§ **WORK ITEM**
Write the data below out exactly as it stands. Do not include the pictures.

BEGIN DATA RECORDS

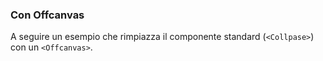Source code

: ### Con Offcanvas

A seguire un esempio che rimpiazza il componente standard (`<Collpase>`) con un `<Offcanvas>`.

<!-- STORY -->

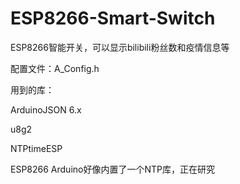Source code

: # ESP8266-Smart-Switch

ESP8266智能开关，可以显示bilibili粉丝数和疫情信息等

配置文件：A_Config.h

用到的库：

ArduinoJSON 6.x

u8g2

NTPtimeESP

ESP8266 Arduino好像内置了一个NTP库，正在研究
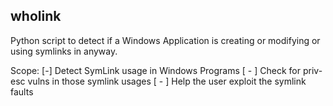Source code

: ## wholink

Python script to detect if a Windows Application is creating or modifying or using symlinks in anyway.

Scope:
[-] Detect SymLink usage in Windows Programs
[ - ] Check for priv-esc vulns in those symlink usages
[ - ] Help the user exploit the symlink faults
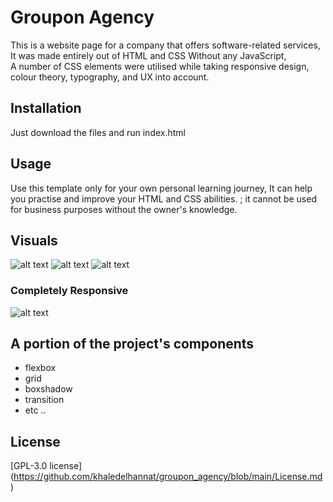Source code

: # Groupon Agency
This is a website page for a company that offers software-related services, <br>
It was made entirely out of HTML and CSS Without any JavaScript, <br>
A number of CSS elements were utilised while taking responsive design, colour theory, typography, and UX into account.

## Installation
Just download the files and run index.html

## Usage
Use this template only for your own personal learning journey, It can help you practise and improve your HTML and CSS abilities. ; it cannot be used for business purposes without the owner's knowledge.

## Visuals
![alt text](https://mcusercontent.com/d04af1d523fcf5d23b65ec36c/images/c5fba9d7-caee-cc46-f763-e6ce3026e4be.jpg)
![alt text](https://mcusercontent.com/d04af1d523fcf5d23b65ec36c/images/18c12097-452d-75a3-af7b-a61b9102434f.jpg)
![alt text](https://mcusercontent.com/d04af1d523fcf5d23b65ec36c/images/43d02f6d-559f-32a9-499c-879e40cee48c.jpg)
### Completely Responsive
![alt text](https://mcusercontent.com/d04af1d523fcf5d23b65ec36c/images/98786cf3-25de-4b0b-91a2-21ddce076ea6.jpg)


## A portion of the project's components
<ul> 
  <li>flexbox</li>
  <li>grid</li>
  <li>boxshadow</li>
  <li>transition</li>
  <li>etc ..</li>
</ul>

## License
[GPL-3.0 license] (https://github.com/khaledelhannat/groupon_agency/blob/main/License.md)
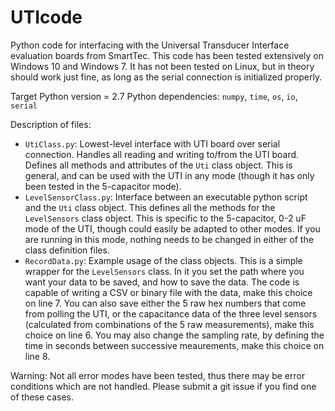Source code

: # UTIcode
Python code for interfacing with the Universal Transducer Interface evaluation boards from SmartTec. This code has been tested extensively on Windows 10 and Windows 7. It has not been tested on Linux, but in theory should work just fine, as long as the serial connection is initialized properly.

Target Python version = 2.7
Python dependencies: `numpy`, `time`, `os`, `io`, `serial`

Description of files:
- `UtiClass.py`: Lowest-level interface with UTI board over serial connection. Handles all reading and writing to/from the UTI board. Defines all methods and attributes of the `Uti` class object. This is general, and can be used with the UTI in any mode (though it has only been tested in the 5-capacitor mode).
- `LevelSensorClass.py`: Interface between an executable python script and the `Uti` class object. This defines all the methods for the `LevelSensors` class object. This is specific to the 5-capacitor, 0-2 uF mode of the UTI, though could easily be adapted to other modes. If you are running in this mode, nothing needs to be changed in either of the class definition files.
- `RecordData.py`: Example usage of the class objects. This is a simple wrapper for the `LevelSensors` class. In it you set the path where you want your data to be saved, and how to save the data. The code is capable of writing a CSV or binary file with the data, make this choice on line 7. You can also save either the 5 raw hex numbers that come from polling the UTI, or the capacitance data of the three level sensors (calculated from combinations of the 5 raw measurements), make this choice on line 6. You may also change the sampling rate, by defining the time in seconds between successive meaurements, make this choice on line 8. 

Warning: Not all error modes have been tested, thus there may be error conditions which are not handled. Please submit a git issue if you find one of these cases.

END DATA RECORDS

§ **ANSWER SPACE**
Source code

: ### Con Offcanvas

A seguire un esempio che rimpiazza il componente standard (`<Collpase>`) con un `<Offcanvas>`.

<!-- STORY -->

Source code

: # ESP8266-Smart-Switch

ESP8266智能开关，可以显示bilibili粉丝数和疫情信息等

配置文件：A_Config.h

用到的库：

ArduinoJSON 6.x

u8g2

NTPtimeESP

ESP8266 Arduino好像内置了一个NTP库，正在研究
Source code

: ## wholink

Python script to detect if a Windows Application is creating or modifying or using symlinks in anyway.

Scope:
[-] Detect SymLink usage in Windows Programs
[ - ] Check for priv-esc vulns in those symlink usages
[ - ] Help the user exploit the symlink faults
Source code

: # Groupon Agency
This is a website page for a company that offers software-related services, <br>
It was made entirely out of HTML and CSS Without any JavaScript, <br>
A number of CSS elements were utilised while taking responsive design, colour theory, typography, and UX into account.

## Installation
Just download the files and run index.html

## Usage
Use this template only for your own personal learning journey, It can help you practise and improve your HTML and CSS abilities. ; it cannot be used for business purposes without the owner's knowledge.

## Visuals
![alt text](https://mcusercontent.com/d04af1d523fcf5d23b65ec36c/images/c5fba9d7-caee-cc46-f763-e6ce3026e4be.jpg)
![alt text](https://mcusercontent.com/d04af1d523fcf5d23b65ec36c/images/18c12097-452d-75a3-af7b-a61b9102434f.jpg)
![alt text](https://mcusercontent.com/d04af1d523fcf5d23b65ec36c/images/43d02f6d-559f-32a9-499c-879e40cee48c.jpg)
### Completely Responsive
![alt text](https://mcusercontent.com/d04af1d523fcf5d23b65ec36c/images/98786cf3-25de-4b0b-91a2-21ddce076ea6.jpg)


## A portion of the project's components
<ul> 
  <li>flexbox</li>
  <li>grid</li>
  <li>boxshadow</li>
  <li>transition</li>
  <li>etc ..</li>
</ul>

## License
[GPL-3.0 license] (https://github.com/khaledelhannat/groupon_agency/blob/main/License.md)
Source code

: # UTIcode
Python code for interfacing with the Universal Transducer Interface evaluation boards from SmartTec. This code has been tested extensively on Windows 10 and Windows 7. It has not been tested on Linux, but in theory should work just fine, as long as the serial connection is initialized properly.

Target Python version = 2.7
Python dependencies: `numpy`, `time`, `os`, `io`, `serial`

Description of files:
- `UtiClass.py`: Lowest-level interface with UTI board over serial connection. Handles all reading and writing to/from the UTI board. Defines all methods and attributes of the `Uti` class object. This is general, and can be used with the UTI in any mode (though it has only been tested in the 5-capacitor mode).
- `LevelSensorClass.py`: Interface between an executable python script and the `Uti` class object. This defines all the methods for the `LevelSensors` class object. This is specific to the 5-capacitor, 0-2 uF mode of the UTI, though could easily be adapted to other modes. If you are running in this mode, nothing needs to be changed in either of the class definition files.
- `RecordData.py`: Example usage of the class objects. This is a simple wrapper for the `LevelSensors` class. In it you set the path where you want your data to be saved, and how to save the data. The code is capable of writing a CSV or binary file with the data, make this choice on line 7. You can also save either the 5 raw hex numbers that come from polling the UTI, or the capacitance data of the three level sensors (calculated from combinations of the 5 raw measurements), make this choice on line 6. You may also change the sampling rate, by defining the time in seconds between successive meaurements, make this choice on line 8. 

Warning: Not all error modes have been tested, thus there may be error conditions which are not handled. Please submit a git issue if you find one of these cases.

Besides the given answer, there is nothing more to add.